Op-Ed: The United States Supreme Court and Judicial Ethics
by Joseph Belluck & Robert Tembeckjian
Originally published on Law.com • February 23, 2023
In February 2019, shortly after Brett M. Kavanaugh was confirmed as a justice of the United States Supreme Court despite serious allegations of sexual misconduct, numerous complaints against him were dismissed by a panel of judges without investigation, for two reasons.
First, although there is a binding code of ethics applicable to all lower federal court judges and all judges of the 50 states, the Supreme Court has never adopted such a code for itself. Thus, when Kavanaugh assumed his exalted new office, he was no longer subject to any promulgated ethical constraints.
Second, even if there were such a code, there is no mechanism to enforce it. There is no Inspector General or ethics-enforcement office for the federal judiciary, as there are in all the states.
There is only a diffuse system in which each judicial circuit handles complaints against its own judges and, not surprisingly, dismisses almost all of them.
Later in 2019, in testimony to Congress, Supreme Court Justices Samuel Alito and Elena Kagan said that Chief Justice John Roberts was studying the matter of a code of conduct for the justices of his court.
Yet despite the passage of nearly four years, in which alleged conflicts of interest have been raised about several of Roberts’ colleagues, there has been no action.Recent reports, in fact, have revealed that, rather than set an example as one might expect of the nation’s highest court on such an important issue, the nine justices of the Supreme Court continue to trail all others, unable to agree on a code of conduct for themselves.
Indeed, in his annual report to Congress in December 2022, Roberts made absolutely no mention of a conduct code. The report did not once use the word “ethics,” even though numerous alleged ethical breaches animated discussions about the court all year—from the early leak of its controversial abortion decision in Dobbs, to reports that its religious-exemption decision in Hobby Lobby was disclosed in advance to evangelical advocates, to claims that partisan or professional activities and affiliations of one spouse or another required the corresponding justice’s disqualification from certain cases.
Dithering on judicial ethics threatens to undermine public confidence in the integrity and independence of our nation’s premier court, the only one explicitly created in the Constitution. Opinion polls already signal a decline.

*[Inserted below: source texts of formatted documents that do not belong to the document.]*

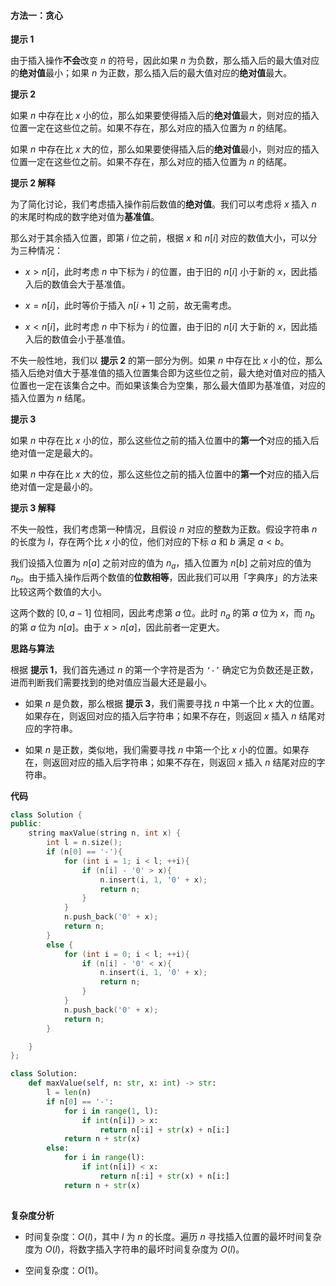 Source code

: #### 方法一：贪心

**提示 $1$**

由于插入操作**不会**改变 $n$ 的符号，因此如果 $n$ 为负数，那么插入后的最大值对应的**绝对值**最小；如果 $n$ 为正数，那么插入后的最大值对应的**绝对值**最大。

**提示 $2$**

如果 $n$ 中存在比 $x$ 小的位，那么如果要使得插入后的**绝对值**最大，则对应的插入位置一定在这些位之前。如果不存在，那么对应的插入位置为 $n$ 的结尾。

如果 $n$ 中存在比 $x$ 大的位，那么如果要使得插入后的**绝对值**最小，则对应的插入位置一定在这些位之前。如果不存在，那么对应的插入位置为 $n$ 的结尾。

**提示 $2$ 解释**

为了简化讨论，我们考虑插入操作前后数值的**绝对值**。我们可以考虑将 $x$ 插入 $n$ 的末尾时构成的数字绝对值为**基准值**。

那么对于其余插入位置，即第 $i$ 位之前，根据 $x$ 和 $n[i]$ 对应的数值大小，可以分为三种情况：

- $x > n[i]$，此时考虑 $n$ 中下标为 $i$ 的位置，由于旧的 $n[i]$ 小于新的 $x$，因此插入后的数值会大于基准值。

- $x = n[i]$，此时等价于插入 $n[i+1]$ 之前，故无需考虑。

- $x < n[i]$，此时考虑 $n$ 中下标为 $i$ 的位置，由于旧的 $n[i]$ 大于新的 $x$，因此插入后的数值会小于基准值。

不失一般性地，我们以 **提示 $2$** 的第一部分为例。如果 $n$ 中存在比 $x$ 小的位，那么插入后绝对值大于基准值的插入位置集合即为这些位之前，最大绝对值对应的插入位置也一定在该集合之中。而如果该集合为空集，那么最大值即为基准值，对应的插入位置为 $n$ 结尾。

**提示 $3$**

如果 $n$ 中存在比 $x$ 小的位，那么这些位之前的插入位置中的**第一个**对应的插入后绝对值一定是最大的。

如果 $n$ 中存在比 $x$ 大的位，那么这些位之前的插入位置中的**第一个**对应的插入后绝对值一定是最小的。

**提示 $3$ 解释**

不失一般性，我们考虑第一种情况，且假设 $n$ 对应的整数为正数。假设字符串 $n$ 的长度为 $l$，存在两个比 $x$ 小的位，他们对应的下标 $a$ 和 $b$ 满足 $a < b$。

我们设插入位置为 $n[a]$ 之前对应的值为 $n_a$，插入位置为 $n[b]$ 之前对应的值为 $n_b$。由于插入操作后两个数值的**位数相等**，因此我们可以用「字典序」的方法来比较这两个数值的大小。

这两个数的 $[0, a-1]$ 位相同，因此考虑第 $a$ 位。此时 $n_a$ 的第 $a$ 位为 $x$，而 $n_b$ 的第 $a$ 位为 $n[a]$。由于 $x > n[a]$，因此前者一定更大。

**思路与算法**

根据 **提示 $1$**，我们首先通过 $n$ 的第一个字符是否为 $\texttt{`-'}$ 确定它为负数还是正数，进而判断我们需要找到的绝对值应当最大还是最小。

- 如果 $n$ 是负数，那么根据 **提示 $3$**，我们需要寻找 $n$ 中第一个比 $x$ 大的位置。如果存在，则返回对应的插入后字符串；如果不存在，则返回 $x$ 插入 $n$ 结尾对应的字符串。

- 如果 $n$ 是正数，类似地，我们需要寻找 $n$ 中第一个比 $x$ 小的位置。如果存在，则返回对应的插入后字符串；如果不存在，则返回 $x$ 插入 $n$ 结尾对应的字符串。

**代码**

```C++ [sol1-C++]
class Solution {
public:
    string maxValue(string n, int x) {
        int l = n.size();
        if (n[0] == '-'){
            for (int i = 1; i < l; ++i){
                if (n[i] - '0' > x){
                    n.insert(i, 1, '0' + x);
                    return n;
                }
            }
            n.push_back('0' + x);
            return n;
        }
        else {
            for (int i = 0; i < l; ++i){
                if (n[i] - '0' < x){
                    n.insert(i, 1, '0' + x);
                    return n;
                }
            }
            n.push_back('0' + x);
            return n;
        }

    }
};
```


```Python [sol1-Python3]
class Solution:
    def maxValue(self, n: str, x: int) -> str:
        l = len(n)
        if n[0] == '-':
            for i in range(1, l):
                if int(n[i]) > x:
                    return n[:i] + str(x) + n[i:]
            return n + str(x)
        else:
            for i in range(l):
                if int(n[i]) < x:
                    return n[:i] + str(x) + n[i:]
            return n + str(x)
            
```

**复杂度分析**

- 时间复杂度：$O(l)$，其中 $l$ 为 $n$ 的长度。遍历 $n$ 寻找插入位置的最坏时间复杂度为 $O(l)$，将数字插入字符串的最坏时间复杂度为 $O(l)$。
 
- 空间复杂度：$O(1)$。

Recent polls and studies by Gallup and the Pew Research Center show disapproval of the court at historic lows. The court’s reluctance to act on an ethics code is mystifying, due at least in part to its failure to explain itself, leaving Congress and commentators to speculate. Adoption of an ethics code should be relatively easy.
The American Bar Association’s Model Code of Judicial Conduct has been adapted by all 50 states and is applicable to its trial and appellate courts, including each state’s highest tribunal. The ABA Model was also the basis for the Code of Conduct for United States Judges, applicable to all federal trial and appellate judges, except of course those on the Supreme Court.
While the Supreme Court’s unique status may present enforceability issues were one of its justices to engage in misconduct—only Congress may discipline a Supreme Court justice via the impeachment process—there is simply no reasonable argument for its avoidance of mandated ethical guidelines.
Even a viable and constitutionally sound enforcement model is easily imaginable. Congressional proposals for creation of a judicial inspector general have been introduced, and state judicial disciplinary commissions—composed of judges, lawyers and non-lawyer “public” members— have operated with great effect since the first one was established in California in 1960.
Either model could easily be adapted for the entire federal bench. And just as numerous state enforcement bodies have applied the code to and disciplined judges of their respective highest courts, so could a similar entity designed for the national bench.
A federal inspector general or a conduct commission could report to the appropriate committee of the Judicial Conference of the United States and, where appropriate, recommend public or private reprimands of trial and Circuit appellate judges.
They could similarly make such reports and recommendations to Congress as to Supreme Court justices whose ethical lapses may warrant censure or, in egregious situations, impeachment and removal proceedings.
What is not sustainable is continued, prolonged delay on what should be a proposition beyond debate: that the highest court in the land should demonstrate its commitment to judicial ethics by adopting and applying to itself a code of conduct like every other court in the country.
Joseph W. Belluck and Robert H. Tembeckjian are, respectively, the Chair and the Administrator of the New York State Commission on Judicial Conduct.